Official Blog
r programming

Case Study: DataCamp, dplyr, and Blended Learning

How to use an online interactive coding environment for R in the class? A case study using the DataCamp platform.

Editorial Note: This is a guest blog post by Professor Matthew J. Salganik (Princeton University) in which he describes his experiences using the DataCamp interactive learning platform for blended learning. The article was first published on Wheels on the Bus. Want to use DataCamp in your class as well? Contact us via [email protected].

DataCamp, dplyr, and blended learning

As I’ve written about in previous posts (here, here, and here), this semester I taught a course called Advanced Data Analysis for the Social Science, which is the second course in our department’s required sequence for Ph.D. students. I’ve taught this course in the past, and in teaching the course this time, I tried to modernize it both in content and in form. Therefore, I partnered with DataCamp to make their dplyr course, taught by Garrett Grolemund, available to my students. This combination of face-to-face teaching and online content is called blended learning, and it’s something that I’d like to explore more in future classes. For a first attempt, I think it worked pretty well, and the people at DataCamp were very helpful. Here’s more about what happened.

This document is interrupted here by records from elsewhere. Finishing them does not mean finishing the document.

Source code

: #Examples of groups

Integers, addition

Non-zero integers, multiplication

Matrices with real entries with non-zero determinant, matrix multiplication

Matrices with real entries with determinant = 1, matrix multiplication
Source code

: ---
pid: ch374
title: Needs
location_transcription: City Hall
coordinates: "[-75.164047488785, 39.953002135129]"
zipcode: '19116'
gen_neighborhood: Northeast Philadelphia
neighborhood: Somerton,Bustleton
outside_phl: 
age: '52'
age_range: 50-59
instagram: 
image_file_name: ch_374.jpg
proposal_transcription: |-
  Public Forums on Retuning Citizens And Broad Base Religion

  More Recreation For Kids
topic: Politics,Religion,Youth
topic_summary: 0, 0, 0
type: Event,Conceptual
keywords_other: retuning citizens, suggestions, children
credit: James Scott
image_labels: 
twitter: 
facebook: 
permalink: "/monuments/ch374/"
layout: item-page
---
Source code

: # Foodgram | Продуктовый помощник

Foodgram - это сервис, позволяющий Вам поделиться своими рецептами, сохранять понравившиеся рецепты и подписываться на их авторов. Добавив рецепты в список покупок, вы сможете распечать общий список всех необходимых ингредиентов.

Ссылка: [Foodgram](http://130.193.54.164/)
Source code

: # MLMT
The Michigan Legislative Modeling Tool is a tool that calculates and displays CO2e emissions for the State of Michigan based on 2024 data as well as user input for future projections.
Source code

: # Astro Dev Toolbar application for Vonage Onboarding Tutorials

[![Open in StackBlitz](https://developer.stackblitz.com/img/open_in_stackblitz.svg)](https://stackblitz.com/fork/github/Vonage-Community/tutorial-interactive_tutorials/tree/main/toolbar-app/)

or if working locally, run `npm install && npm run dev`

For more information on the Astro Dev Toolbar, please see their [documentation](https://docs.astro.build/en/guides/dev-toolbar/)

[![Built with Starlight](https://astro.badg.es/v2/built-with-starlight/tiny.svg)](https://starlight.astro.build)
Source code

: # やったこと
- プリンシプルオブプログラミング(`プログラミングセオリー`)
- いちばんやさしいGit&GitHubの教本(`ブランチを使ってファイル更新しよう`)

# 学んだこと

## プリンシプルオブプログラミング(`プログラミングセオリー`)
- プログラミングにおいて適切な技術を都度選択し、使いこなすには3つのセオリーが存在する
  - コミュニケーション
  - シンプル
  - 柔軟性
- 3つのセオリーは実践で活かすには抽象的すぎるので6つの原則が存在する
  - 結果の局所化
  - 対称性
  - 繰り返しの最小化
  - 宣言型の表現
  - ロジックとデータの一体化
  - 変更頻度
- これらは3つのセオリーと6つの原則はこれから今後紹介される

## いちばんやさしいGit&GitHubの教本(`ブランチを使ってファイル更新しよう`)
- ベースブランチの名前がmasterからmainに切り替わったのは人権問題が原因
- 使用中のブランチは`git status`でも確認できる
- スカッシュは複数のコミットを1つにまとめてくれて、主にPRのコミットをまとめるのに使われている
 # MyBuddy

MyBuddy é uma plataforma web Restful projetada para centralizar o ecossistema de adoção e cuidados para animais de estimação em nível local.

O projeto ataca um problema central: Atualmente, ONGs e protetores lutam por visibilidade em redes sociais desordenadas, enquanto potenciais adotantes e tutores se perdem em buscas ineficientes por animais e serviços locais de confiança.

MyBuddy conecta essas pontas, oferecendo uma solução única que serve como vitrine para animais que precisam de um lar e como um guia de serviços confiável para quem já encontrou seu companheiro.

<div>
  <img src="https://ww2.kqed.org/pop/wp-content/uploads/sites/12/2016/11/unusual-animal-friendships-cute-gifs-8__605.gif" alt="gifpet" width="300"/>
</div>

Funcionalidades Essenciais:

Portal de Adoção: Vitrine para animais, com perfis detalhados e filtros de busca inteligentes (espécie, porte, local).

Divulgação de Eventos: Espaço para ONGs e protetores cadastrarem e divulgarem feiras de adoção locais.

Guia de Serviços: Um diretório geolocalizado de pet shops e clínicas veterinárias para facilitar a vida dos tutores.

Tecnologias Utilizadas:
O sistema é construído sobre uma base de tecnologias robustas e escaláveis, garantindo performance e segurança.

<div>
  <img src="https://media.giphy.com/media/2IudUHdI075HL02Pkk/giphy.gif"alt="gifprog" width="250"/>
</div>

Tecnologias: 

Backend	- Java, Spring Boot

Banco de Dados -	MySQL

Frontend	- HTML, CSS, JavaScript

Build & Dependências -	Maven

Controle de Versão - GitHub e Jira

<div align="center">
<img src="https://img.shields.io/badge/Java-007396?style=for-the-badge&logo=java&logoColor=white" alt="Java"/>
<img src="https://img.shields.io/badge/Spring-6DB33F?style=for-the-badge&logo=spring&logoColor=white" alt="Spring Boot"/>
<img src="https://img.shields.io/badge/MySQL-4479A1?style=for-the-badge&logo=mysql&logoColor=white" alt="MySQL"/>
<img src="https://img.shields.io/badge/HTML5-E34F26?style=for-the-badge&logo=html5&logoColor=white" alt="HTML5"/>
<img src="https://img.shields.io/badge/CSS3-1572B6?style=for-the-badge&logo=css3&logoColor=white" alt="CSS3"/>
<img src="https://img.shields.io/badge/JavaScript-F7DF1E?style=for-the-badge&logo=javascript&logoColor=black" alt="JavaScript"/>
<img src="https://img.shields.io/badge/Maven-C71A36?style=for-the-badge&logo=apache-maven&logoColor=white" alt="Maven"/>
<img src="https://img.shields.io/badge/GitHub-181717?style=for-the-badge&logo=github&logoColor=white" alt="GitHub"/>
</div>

DataCamp is an online learning platform focused on data science. They offer courses on a variety of topics, but most are focused on R and variety of R packages. I was happy to see that they offer a course on dplyr, a wonderful data manipulation package by Hadley Wickham and colleagues. dplyr is very well designed, but it takes some getting used to because it works differently (some might say better) than the way things work in base R. So, like a traditional class, we had a face-to-face lab session on dplyr and a homework assignment that required students to use it (here’s our class syllabus). But, I knew that the students would need more practice if they were going to becoming truly fluent in dplyr. So, in addition to our traditional class activities, I offered the students the chance to take Garrett Grolemund’s dplyr course. The course consists of 5 chapters, each with videos and instantly graded exercises. I had taken Garrett’s class myself, and I found the exercises to be really, really helpful for practicing dplyr’s style of thinking.

How did my students respond? About half the students started Garrett’s course, and, of the students that started, a bit less than half pretty much completed the whole thing.


Is that a success or failure? I’d say a success because Garrett’s course was not required and it was quite long (about 4 hours). In other words, by offering this enrichment about a quarter of the class ended up spending more time learning. I’ve redacted names from the plot, but the students that were most engaged with Garrett’s course were an interesting mix; it was not just the strongest students or the struggling students. If this kind of enrichment were offered more regularly, I wonder which students would be the most likely to take it up.

Finally, I’d like to thank Martijn Theuwissen from DataCamp for helping to make this experiment in blended learning possible. I’d definitely like to try this again next time I teach a course on data analysis.